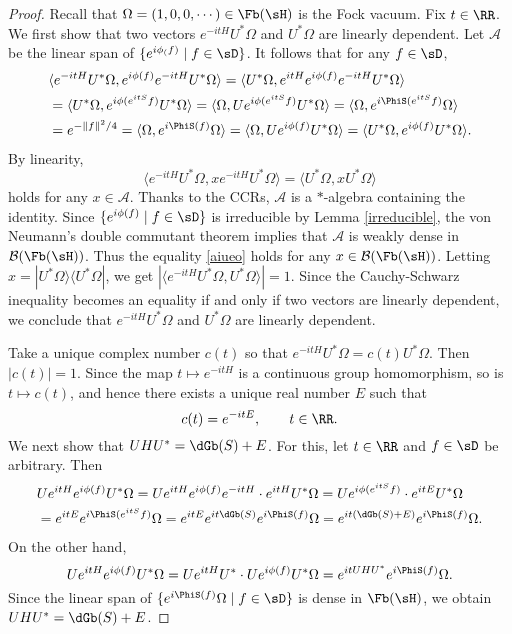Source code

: \documentclass[12pt,draft]{article}
\theoremstyle{plain}
\numberwithin{equation}{section}
\theoremstyle{remark}
\begin{document}
\begin{proof}
Recall that $\Omega=(1,0,0,\cdots)\in\Fb(\sH)$ is the Fock vacuum.
Fix $t\in\RR$.
We first show that two vectors $e^{-itH}U^*\Omega$ and $U^*\Omega$ are linearly dependent.
Let $\mathcal{A}$ be the linear span of $\{e^{i\phi_(f)} \mid f\in\sD\}$.
It follows that for any $f\in\sD$,
\begin{align*}
 &\langle e^{-itH}U^*\Omega,e^{i\phi(f)}e^{-itH}U^*\Omega\rangle 
  = \langle U^*\Omega,e^{itH}e^{i\phi(f)}e^{-itH}U^*\Omega\rangle\\ 
   &= \langle U^*\Omega,e^{i\phi(e^{itS}f)}U^*\Omega\rangle
= \langle \Omega,Ue^{i\phi(e^{itS}f)}U^*\Omega\rangle = \langle \Omega,e^{i\PhiS(e^{itS}f)}\Omega\rangle \\
&= e^{-\|f\|^2/4}= \langle \Omega,e^{i\PhiS(f)}\Omega\rangle = \langle \Omega,Ue^{i\phi(f)}U^*\Omega\rangle =  \langle U^*\Omega,e^{i\phi(f)}U^*\Omega\rangle.
\end{align*}
By linearity,
\begin{equation}\label{aiueo}
\langle e^{-itH}U^*\Omega,xe^{-itH}U^*\Omega\rangle = \langle U^*\Omega,xU^*\Omega\rangle
\end{equation}
holds for any $x\in \mathcal{A}$.
Thanks to the CCRs, $\mathcal{A}$ is a $*$-algebra containing the identity.
Since $\{e^{i\phi(f)} \mid f\in \sD\}$ is irreducible by Lemma \ref{irreducible}, 
the von Neumann's double commutant theorem implies that
$\mathcal{A}$ is weakly dense in $\mathcal{B}(\Fb(\sH))$.
Thus the equality \eqref{aiueo} holds for any $x\in\mathcal{B}(\Fb(\sH))$.
Letting $x=|U^*\Omega\rangle\langle U^*\Omega|$, we get $|\langle e^{-itH}U^*\Omega,U^*\Omega\rangle|=1$.
Since the Cauchy-Schwarz inequality becomes an equality if and only if two vectors are linearly dependent,
we conclude that $e^{-itH}U^*\Omega$ and $U^*\Omega$ are linearly dependent.

Take a unique complex number $c(t)$ so that $e^{-itH}U^*\Omega=c(t)U^*\Omega$.
Then $|c(t)|=1$.
Since the map $t\mapsto e^{-itH}$ is a continuous group homomorphism, so is $t\mapsto c(t)$, 
and hence there exists a unique real number $E$ such that 
\[
c(t)=e^{-itE}, \qquad  t\in\RR.
\]
We next show that $UHU^*= \dGb(S)+E$.
For this, let $t\in\RR$ and $f\in\sD$ be arbitrary.
Then
\begin{align*}
&Ue^{itH}e^{i\phi(f)}U^*\Omega 
 = Ue^{itH}e^{i\phi(f)}e^{-itH}\cdot e^{itH}U^*\Omega
  = Ue^{i\phi(e^{itS}f)}\cdot e^{itE}U^*\Omega\\
&=e^{itE}e^{i\PhiS(e^{itS}f)}\Omega = e^{itE}e^{it\dGb(S)}e^{i\PhiS(f)}\Omega
  = e^{it(\dGb(S)+E)}e^{i\PhiS(f)}\Omega.
\end{align*}
On the other hand, 
\[
Ue^{itH}e^{i\phi(f)}U^*\Omega = Ue^{itH}U^*\cdot Ue^{i\phi(f)}U^*\Omega = e^{itUHU^*}e^{i\PhiS(f)}\Omega.
\]
Since the linear span of $\{e^{i\PhiS(f)}\Omega \mid f\in\sD\}$ is dense in $\Fb(\sH)$,
we obtain $UHU^*= \dGb(S)+E$.
\end{proof}
\end{document}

★ ★ ★ ★ ★

Read the listing. Report every line that includes the word "unique".

Take a unique complex number $c(t)$ so that $e^{-itH}U^*\Omega=c(t)U^*\Omega$.
and hence there exists a unique real number $E$ such that 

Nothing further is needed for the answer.